__Data for this exercise__.
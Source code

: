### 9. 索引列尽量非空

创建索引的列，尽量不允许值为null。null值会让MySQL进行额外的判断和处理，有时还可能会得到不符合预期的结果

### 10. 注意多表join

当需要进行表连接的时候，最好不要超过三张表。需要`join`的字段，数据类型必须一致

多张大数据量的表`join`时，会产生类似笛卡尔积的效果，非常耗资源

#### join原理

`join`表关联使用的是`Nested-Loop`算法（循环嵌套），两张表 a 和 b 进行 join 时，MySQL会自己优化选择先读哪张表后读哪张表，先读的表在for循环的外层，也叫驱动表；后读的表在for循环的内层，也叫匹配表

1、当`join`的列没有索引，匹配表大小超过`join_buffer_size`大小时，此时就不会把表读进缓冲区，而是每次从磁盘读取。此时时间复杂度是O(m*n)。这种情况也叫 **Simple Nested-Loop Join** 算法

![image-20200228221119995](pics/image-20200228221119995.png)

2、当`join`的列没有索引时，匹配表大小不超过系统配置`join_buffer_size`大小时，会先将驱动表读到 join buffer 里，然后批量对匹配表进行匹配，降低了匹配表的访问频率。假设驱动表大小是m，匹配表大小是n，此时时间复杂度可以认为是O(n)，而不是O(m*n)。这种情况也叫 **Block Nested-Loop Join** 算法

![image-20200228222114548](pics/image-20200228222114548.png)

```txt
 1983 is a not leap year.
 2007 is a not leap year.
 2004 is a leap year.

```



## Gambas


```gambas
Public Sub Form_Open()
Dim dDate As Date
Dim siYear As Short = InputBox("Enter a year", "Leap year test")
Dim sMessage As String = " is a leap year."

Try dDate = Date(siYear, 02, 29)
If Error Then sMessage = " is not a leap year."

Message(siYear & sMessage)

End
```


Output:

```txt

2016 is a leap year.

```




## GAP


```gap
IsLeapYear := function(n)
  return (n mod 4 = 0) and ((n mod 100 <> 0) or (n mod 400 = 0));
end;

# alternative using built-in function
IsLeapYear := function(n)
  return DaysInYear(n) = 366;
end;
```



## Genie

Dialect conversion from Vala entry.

__Work instructions__.
Output must consist only of the listing's lines from the first through the line with "#### join原理", reproduced word for word.

__Result for this exercise__.
Source code

:### 9. 索引列尽量非空

创建索引的列，尽量不允许值为null。null值会让MySQL进行额外的判断和处理，有时还可能会得到不符合预期的结果

### 10. 注意多表join

当需要进行表连接的时候，最好不要超过三张表。需要`join`的字段，数据类型必须一致

多张大数据量的表`join`时，会产生类似笛卡尔积的效果，非常耗资源

#### join原理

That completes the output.